||It has been suggested that Non-specific, adsorptive pinocytosis be merged into this article. (Discuss) Proposed since July 2013.|
In cellular biology, pinocytosis, otherwise known as cell drinking, fluid endocytosis, and bulk-phase pinocytosis, is a mode of endocytosis in which small particles are brought into the cell, forming an invagination, and then suspended within small vesicles. These pinocytotic vesicles subsequently fuse with lysosomes to hydrolyze (break down) the particles. This process requires energy in the form of adenosine triphosphate (ATP), the chemical compound mostly used as energy in the majority of animal cells.
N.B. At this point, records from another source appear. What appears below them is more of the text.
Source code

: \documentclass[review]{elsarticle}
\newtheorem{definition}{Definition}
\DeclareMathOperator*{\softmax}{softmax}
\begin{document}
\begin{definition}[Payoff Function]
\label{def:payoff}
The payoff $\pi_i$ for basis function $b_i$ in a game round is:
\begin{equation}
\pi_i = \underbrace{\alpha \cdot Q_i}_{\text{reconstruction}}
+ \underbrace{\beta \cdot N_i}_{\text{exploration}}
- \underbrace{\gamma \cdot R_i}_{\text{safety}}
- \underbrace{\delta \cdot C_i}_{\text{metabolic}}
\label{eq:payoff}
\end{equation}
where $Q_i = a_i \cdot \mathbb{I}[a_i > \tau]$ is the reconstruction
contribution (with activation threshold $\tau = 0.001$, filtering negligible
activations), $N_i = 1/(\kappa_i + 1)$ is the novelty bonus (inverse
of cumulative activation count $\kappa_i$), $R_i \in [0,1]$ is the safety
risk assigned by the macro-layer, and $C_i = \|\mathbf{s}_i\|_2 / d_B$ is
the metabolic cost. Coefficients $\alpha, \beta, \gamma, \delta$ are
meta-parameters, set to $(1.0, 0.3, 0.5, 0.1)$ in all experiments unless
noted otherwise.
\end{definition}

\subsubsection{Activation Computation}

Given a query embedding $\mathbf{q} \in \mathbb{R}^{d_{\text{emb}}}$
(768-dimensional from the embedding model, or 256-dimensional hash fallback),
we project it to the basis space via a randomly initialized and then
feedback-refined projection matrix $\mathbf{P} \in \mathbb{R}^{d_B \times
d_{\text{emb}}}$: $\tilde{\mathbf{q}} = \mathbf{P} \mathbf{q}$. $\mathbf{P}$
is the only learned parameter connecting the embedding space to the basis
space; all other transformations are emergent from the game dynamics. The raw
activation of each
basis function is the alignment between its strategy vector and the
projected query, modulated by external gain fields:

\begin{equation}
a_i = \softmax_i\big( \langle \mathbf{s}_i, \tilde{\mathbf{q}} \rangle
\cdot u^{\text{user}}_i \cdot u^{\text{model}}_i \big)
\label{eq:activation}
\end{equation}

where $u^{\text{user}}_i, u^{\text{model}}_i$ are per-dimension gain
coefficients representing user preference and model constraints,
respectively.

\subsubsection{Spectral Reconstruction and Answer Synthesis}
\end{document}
Pinocytosis is used primarily for the absorption of extracellular fluids (ECF). In contrast to phagocytosis, it generates very small amounts of ATP from the wastes of alternative substances such as lipids (fat). Unlike receptor-mediated endocytosis, pinocytosis is nonspecific in the substances that it transports. The cell takes in surrounding fluids, including all solutes present. Pinocytosis also works as phagocytosis; the only difference is that phagocytosis is specific in the substances it transports. Phagocytosis engulfs whole particles, which are later broken down by enzymes, such as cathepsins, and absorbed into the cells. Pinocytosis, on the other hand, is when the cell engulfs already-dissolved or broken-down food.
Pinocytosis is non-specific and non-absorptive. Molecule-specific endocytosis is called receptor-mediated endocytosis.
Etymology and pronunciation
The word pinocytosis (/, , , /) uses combining forms of pino- + cyto- + -osis, all New Latin from Greek, reflecting píno, to drink, and cytosis. The term was proposed by W. H. Lewis in 1931.